Just like in real life, it'd be much more helpful if you showed your working out/progress if you want an answer which resolves your problems, otherwise people are just going to give you vague answers.
You might be confused with the algebraic manipulation and assume you just "simplify" the inequality like some random algebraic equation without no thought, DO NOTE that you're being smart with algebra and getting a simpler inequality to work with moreso than JUST solving 2/x+1 <= 1 without thought (which is easy later on once your comfortable with functions). You actually have to pay attention to the inequality and some critical points.
2/(x+1) <= 1
DO NOTE THAT x != -1 here since 2/0, this means that f(x) = 2/(x+1) is undefined on x = 1 and so you have to factor that in.

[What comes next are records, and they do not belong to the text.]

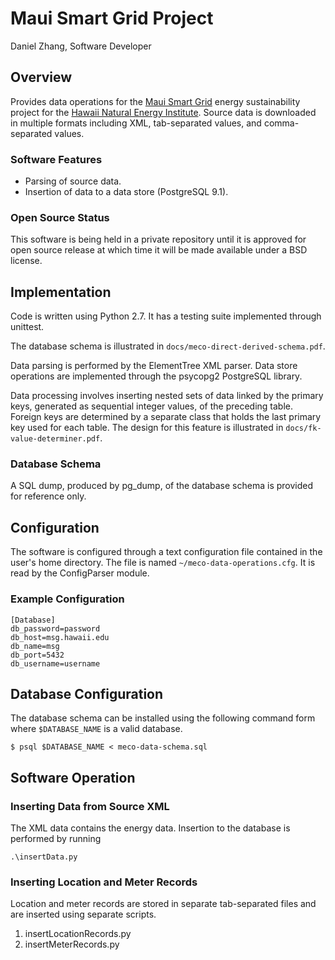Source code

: # Maui Smart Grid Project

Daniel Zhang, Software Developer

## Overview

Provides data operations for the [Maui Smart Grid](http://www.mauismartgrid.com) energy sustainability project for the [Hawaii Natural Energy Institute](http://www.hnei.hawaii.edu). Source data is downloaded in multiple formats including XML, tab-separated values, and comma-separated values.


### Software Features
* Parsing of source data.
* Insertion of data to a data store (PostgreSQL 9.1).

### Open Source Status

This software is being held in a private repository until it is approved for open source release at which time it will be made available under a BSD license.


## Implementation

Code is written using Python 2.7. It has a testing suite implemented through unittest.

The database schema is illustrated in `docs/meco-direct-derived-schema.pdf`.

Data parsing is performed by the ElementTree XML parser. Data store operations are implemented through the psycopg2 PostgreSQL library.

Data processing involves inserting nested sets of data linked by the primary keys, generated as sequential integer values, of the preceding table. Foreign keys are determined by a separate class that holds the last primary key used for each table. The design for this feature is illustrated in `docs/fk-value-determiner.pdf`.

### Database Schema
A SQL dump, produced by pg_dump, of the database schema is provided for reference only.

## Configuration

The software is configured through a text configuration file contained in the user's home directory. The file is named `~/meco-data-operations.cfg`. It is read by the ConfigParser module.

### Example Configuration

    [Database]
    db_password=password
    db_host=msg.hawaii.edu
    db_name=msg
    db_port=5432
    db_username=username

## Database Configuration

The database schema can be installed using the following command form where `$DATABASE_NAME` is a valid database.

    $ psql $DATABASE_NAME < meco-data-schema.sql

## Software Operation

### Inserting Data from Source XML

The XML data contains the energy data. Insertion to the database is performed by running

    .\insertData.py
    
### Inserting Location and Meter Records

Location and meter records are stored in separate tab-separated files and are inserted using separate scripts.

1. insertLocationRecords.py
1. insertMeterRecords.py 


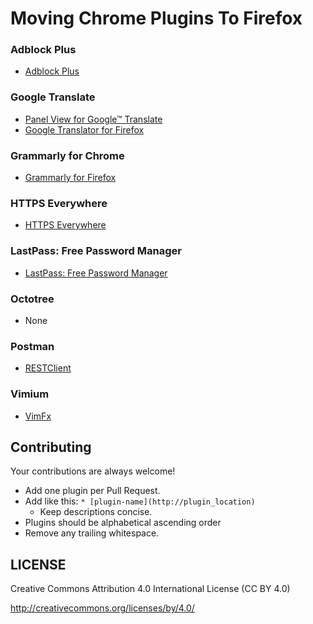 # Moving Chrome Plugins To Firefox

### Adblock Plus
- [Adblock Plus](https://addons.mozilla.org/en-US/firefox/addon/adblock-plus/)

### Google Translate
- [Panel View for Google™ Translate](https://addons.mozilla.org/en-us/firefox/addon/google-keep-1/)
- [Google Translator for Firefox](https://addons.mozilla.org/en-US/firefox/addon/google-translator-for-firefox/)

### Grammarly for Chrome 
- [Grammarly for Firefox](https://addons.mozilla.org/en-US/firefox/addon/grammarly-1/)

### HTTPS Everywhere
- [HTTPS Everywhere](https://addons.mozilla.org/en-US/firefox/addon/https-everywhere/)

### LastPass: Free Password Manager
- [LastPass: Free Password Manager](https://addons.mozilla.org/en-US/firefox/addon/lastpass-password-manager/)

### Octotree
- None

### Postman
- [RESTClient](https://addons.mozilla.org/en-US/firefox/addon/restclient/)

### Vimium
- [VimFx](https://addons.mozilla.org/en-US/firefox/addon/vimfx/)

## Contributing

Your contributions are always welcome!

- Add one plugin per Pull Request.
- Add like this: `* [plugin-name](http://plugin_location)`
    - Keep descriptions concise.
- Plugins should be alphabetical ascending order
- Remove any trailing whitespace.

## LICENSE
Creative Commons Attribution 4.0 International License (CC BY 4.0)

http://creativecommons.org/licenses/by/4.0/
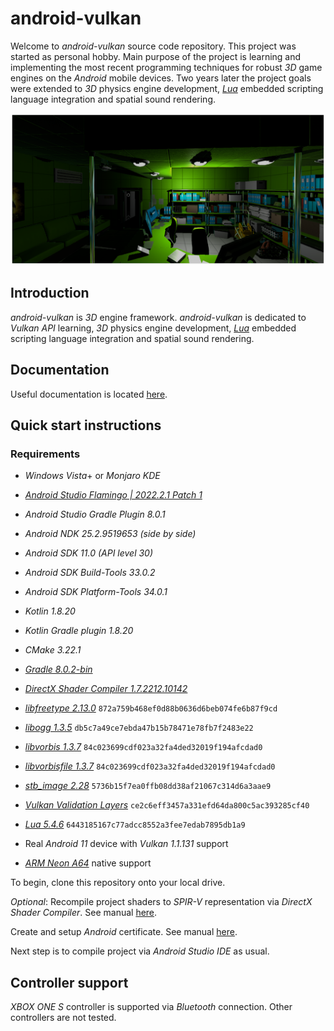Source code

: # android-vulkan

Welcome to _android-vulkan_ source code repository. This project was started as personal hobby. Main purpose of the project is learning and implementing the most recent programming techniques for robust _3D_ game engines on the _Android_ mobile devices. Two years later the project goals were extended to _3D_ physics engine development, [_Lua_](https://en.wikipedia.org/wiki/Lua_(programming_language)) embedded scripting language integration and spatial sound rendering.

<img src="./docs/images/preview.png"/>

## Introduction

_android-vulkan_ is _3D_ engine framework. _android-vulkan_ is dedicated to _Vulkan API_ learning, _3D_ physics engine development, [_Lua_](https://en.wikipedia.org/wiki/Lua_(programming_language)) embedded scripting language integration and spatial sound rendering.

## Documentation

Useful documentation is located [here](docs/documentation.md).

## Quick start instructions

### Requirements

* _Windows Vista_+ or _Monjaro KDE_

* [_Android Studio Flamingo | 2022.2.1 Patch 1_](https://developer.android.com/studio)
* _Android Studio Gradle Plugin 8.0.1_
* _Android NDK 25.2.9519653 (side by side)_
* _Android SDK 11.0 (API level 30)_
* _Android SDK Build-Tools 33.0.2_
* _Android SDK Platform-Tools 34.0.1_
* _Kotlin 1.8.20_
* _Kotlin Gradle plugin 1.8.20_
* _CMake 3.22.1_
* [_Gradle 8.0.2-bin_](https://services.gradle.org/distributions/)
* [_DirectX Shader Compiler 1.7.2212.10142_](https://github.com/microsoft/DirectXShaderCompiler)
* [_libfreetype 2.13.0_](https://gitlab.freedesktop.org/freetype/freetype) `872a759b468ef0d88b0636d6beb074fe6b87f9cd`
* [_libogg 1.3.5_](https://gitlab.xiph.org/xiph/ogg) `db5c7a49ce7ebda47b15b78471e78fb7f2483e22`
* [_libvorbis 1.3.7_](https://gitlab.xiph.org/xiph/vorbis) `84c023699cdf023a32fa4ded32019f194afcdad0`
* [_libvorbisfile 1.3.7_](https://gitlab.xiph.org/xiph/vorbis) `84c023699cdf023a32fa4ded32019f194afcdad0`
* [_stb_image 2.28_](https://github.com/nothings/stb) `5736b15f7ea0ffb08dd38af21067c314d6a3aae9`
* [_Vulkan Validation Layers_](https://github.com/KhronosGroup/Vulkan-ValidationLayers) `ce2c6eff3457a331efd64da800c5ac393285cf40`
* [_Lua 5.4.6_](https://github.com/lua/lua) `6443185167c77adcc8552a3fee7edab7895db1a9`
* Real _Android 11_ device with _Vulkan 1.1.131_ support
* [_ARM Neon A64_](https://developer.arm.com/architectures/instruction-sets/simd-isas/neon/neon-programmers-guide-for-armv8-a/introducing-neon-for-armv8-a) native support

To begin, clone this repository onto your local drive.

_Optional_: Recompile project shaders to _SPIR-V_ representation via _DirectX Shader Compiler_. See manual [here](docs/shader-compilation.md).

Create and setup _Android_ certificate. See manual [here](docs/release-build.md).

Next step is to compile project via _Android Studio IDE_ as usual.

## Controller support

_XBOX ONE S_ controller is supported via _Bluetooth_ connection. Other controllers are not tested.
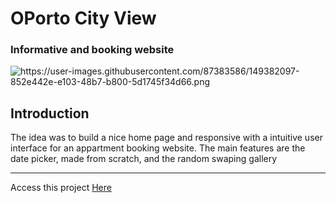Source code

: <h1><name>OPorto City View</name></h1>
<h3>Informative and booking website </h3>

<!-- ![<logo>{{logoUrl}}</logo>]({{logoUrl}}) -->

![<image>https://user-images.githubusercontent.com/87383586/149382097-852e442e-e103-48b7-b800-5d1745f34d66.png</image>](https://user-images.githubusercontent.com/87383586/149382097-852e442e-e103-48b7-b800-5d1745f34d66.png)

<h2> Introduction </h2>
<p><description>The idea was to build a nice home page and responsive with a intuitive user interface for an appartment booking website. The main features are the date picker, made from scratch, and the random swaping gallery</description></p>

<hr>
Access this project <a href="{{websiteUrl}}" target="_blank" website="<website>{{websiteUrl}}</website>" >Here</a>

2(x+1) <= (x+1)^2 (multiply both sides by (x+1)^2 to maintain sign of inequality)
2x + 2 <= x^2 + 2x + 1
0 <= x^2 - 1
(x-1)(x+1) >= 0
An easy way to get the solutions and a way to avoid silly mistakes is to visualise the parabola with x intercept x = 1 and x = -1. In this case, the function x^2 - 1 where it is >= 0 would be x <= -1 and x >= 1 (as seen above) if you were
just purely solving the inequality but you are not solving x^2 - 1 >= 0, you are solving 2/x+1 <= 1 so you need to factor in the condition x != -1.
But remember that you are using algebraic manipulation to get a simpler inequality and that x != -1 is established beforehand since in the original equation you're finding 2/(x+1) <= 1 so it is always noted that x != -1 OR else it is not defined since that would mean 2/(x+1) = 2/0 at x = -1 which is ofc undefined. So as a result, the bound is actually open on x = -1 since x = -1 is undefined and HENCE x < -1 INSTEAD of x <= -1. At x = 1, there is no such issues so x = 1 is a closed point i.e x >= 1.
Therefore x < -1 and x >= 1 is the answer.
Its the same reason why f(x) = x/x is not the same as f(x) = 1 for x from -infinity to infinity due to it not being defined on x = 0 i.e f(0) = 0/0.